Rendered images with source text:

▬▬▬▬▬▬

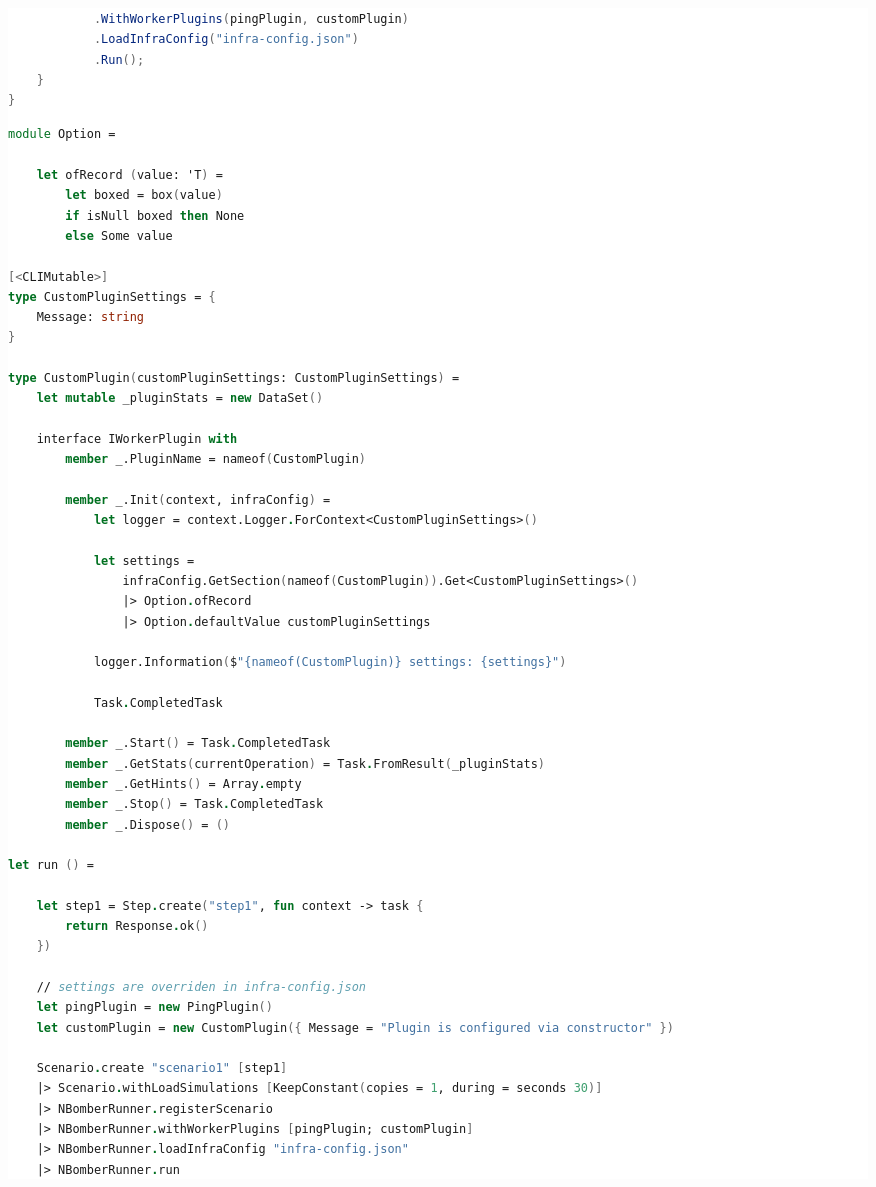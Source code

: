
 ```csharp title="Program.cs"
            .WithWorkerPlugins(pingPlugin, customPlugin)
            .LoadInfraConfig("infra-config.json")
            .Run();
    }
}
```

</TabItem>

<TabItem value="F#">

```fsharp title="Program.fs"
module Option =

    let ofRecord (value: 'T) =
        let boxed = box(value)
        if isNull boxed then None
        else Some value

[<CLIMutable>]
type CustomPluginSettings = {
    Message: string
}

type CustomPlugin(customPluginSettings: CustomPluginSettings) =
    let mutable _pluginStats = new DataSet()

    interface IWorkerPlugin with
        member _.PluginName = nameof(CustomPlugin)

        member _.Init(context, infraConfig) =
            let logger = context.Logger.ForContext<CustomPluginSettings>()

            let settings =
                infraConfig.GetSection(nameof(CustomPlugin)).Get<CustomPluginSettings>()
                |> Option.ofRecord
                |> Option.defaultValue customPluginSettings

            logger.Information($"{nameof(CustomPlugin)} settings: {settings}")

            Task.CompletedTask

        member _.Start() = Task.CompletedTask
        member _.GetStats(currentOperation) = Task.FromResult(_pluginStats)
        member _.GetHints() = Array.empty
        member _.Stop() = Task.CompletedTask
        member _.Dispose() = ()

let run () =

    let step1 = Step.create("step1", fun context -> task {
        return Response.ok()
    })

    // settings are overriden in infra-config.json
    let pingPlugin = new PingPlugin()
    let customPlugin = new CustomPlugin({ Message = "Plugin is configured via constructor" })

    Scenario.create "scenario1" [step1]
    |> Scenario.withLoadSimulations [KeepConstant(copies = 1, during = seconds 30)]
    |> NBomberRunner.registerScenario
    |> NBomberRunner.withWorkerPlugins [pingPlugin; customPlugin]
    |> NBomberRunner.loadInfraConfig "infra-config.json"
    |> NBomberRunner.run
```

▬▬▬▬▬▬

- What is being asked -
Every line above with the string "pingPlugin" in it needs to be copied.

- Expected answer -
            .WithWorkerPlugins(pingPlugin, customPlugin)
    let pingPlugin = new PingPlugin()
    |> NBomberRunner.withWorkerPlugins [pingPlugin; customPlugin]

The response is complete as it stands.